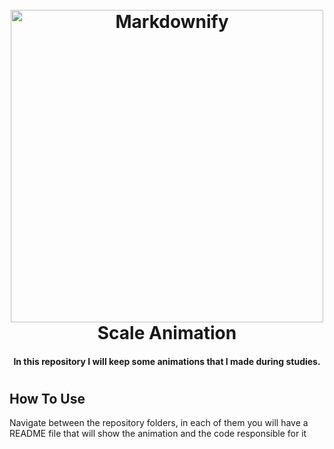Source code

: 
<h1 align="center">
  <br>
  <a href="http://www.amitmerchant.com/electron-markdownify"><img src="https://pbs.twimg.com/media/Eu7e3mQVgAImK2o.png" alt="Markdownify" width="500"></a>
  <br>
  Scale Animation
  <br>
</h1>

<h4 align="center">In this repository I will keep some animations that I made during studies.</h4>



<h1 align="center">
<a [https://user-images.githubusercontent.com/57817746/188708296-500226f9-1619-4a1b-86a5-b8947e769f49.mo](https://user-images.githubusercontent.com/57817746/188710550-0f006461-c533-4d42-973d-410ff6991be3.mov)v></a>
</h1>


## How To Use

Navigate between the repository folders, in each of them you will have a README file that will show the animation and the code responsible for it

######

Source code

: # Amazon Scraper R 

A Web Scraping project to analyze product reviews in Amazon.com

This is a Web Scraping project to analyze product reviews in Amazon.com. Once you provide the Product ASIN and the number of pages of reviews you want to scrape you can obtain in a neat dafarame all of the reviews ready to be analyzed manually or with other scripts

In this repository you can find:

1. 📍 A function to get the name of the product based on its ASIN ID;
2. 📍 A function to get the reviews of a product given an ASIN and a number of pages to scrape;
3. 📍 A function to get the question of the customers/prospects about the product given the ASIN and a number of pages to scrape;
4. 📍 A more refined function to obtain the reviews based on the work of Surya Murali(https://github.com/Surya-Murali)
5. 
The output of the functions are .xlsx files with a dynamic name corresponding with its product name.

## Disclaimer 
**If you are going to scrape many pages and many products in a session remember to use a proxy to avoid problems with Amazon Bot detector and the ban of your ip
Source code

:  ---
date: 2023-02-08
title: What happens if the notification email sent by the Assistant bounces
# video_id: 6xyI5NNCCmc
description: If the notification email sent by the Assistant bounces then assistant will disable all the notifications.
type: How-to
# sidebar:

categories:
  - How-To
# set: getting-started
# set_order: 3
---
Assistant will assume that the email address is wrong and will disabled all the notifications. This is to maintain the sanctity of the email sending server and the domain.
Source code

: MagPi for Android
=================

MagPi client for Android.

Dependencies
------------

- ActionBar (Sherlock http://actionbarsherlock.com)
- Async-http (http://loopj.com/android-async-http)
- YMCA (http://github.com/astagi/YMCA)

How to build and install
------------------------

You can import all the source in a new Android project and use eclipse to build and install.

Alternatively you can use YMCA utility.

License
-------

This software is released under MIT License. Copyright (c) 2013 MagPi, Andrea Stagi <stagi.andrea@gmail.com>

######

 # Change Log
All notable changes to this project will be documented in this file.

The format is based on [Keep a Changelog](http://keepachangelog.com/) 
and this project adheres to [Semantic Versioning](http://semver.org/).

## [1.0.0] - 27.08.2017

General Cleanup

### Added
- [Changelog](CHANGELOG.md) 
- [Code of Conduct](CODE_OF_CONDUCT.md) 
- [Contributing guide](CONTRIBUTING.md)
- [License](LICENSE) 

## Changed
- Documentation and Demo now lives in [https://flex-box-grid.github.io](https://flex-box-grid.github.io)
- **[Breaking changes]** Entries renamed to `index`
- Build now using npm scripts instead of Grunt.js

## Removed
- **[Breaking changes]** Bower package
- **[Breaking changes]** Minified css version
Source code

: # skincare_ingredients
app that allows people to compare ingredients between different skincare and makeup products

######

Out of the material above, select every line that holds the string "between".

## Answer section
Navigate between the repository folders, in each of them you will have a README file that will show the animation and the code responsible for it
app that allows people to compare ingredients between different skincare and makeup products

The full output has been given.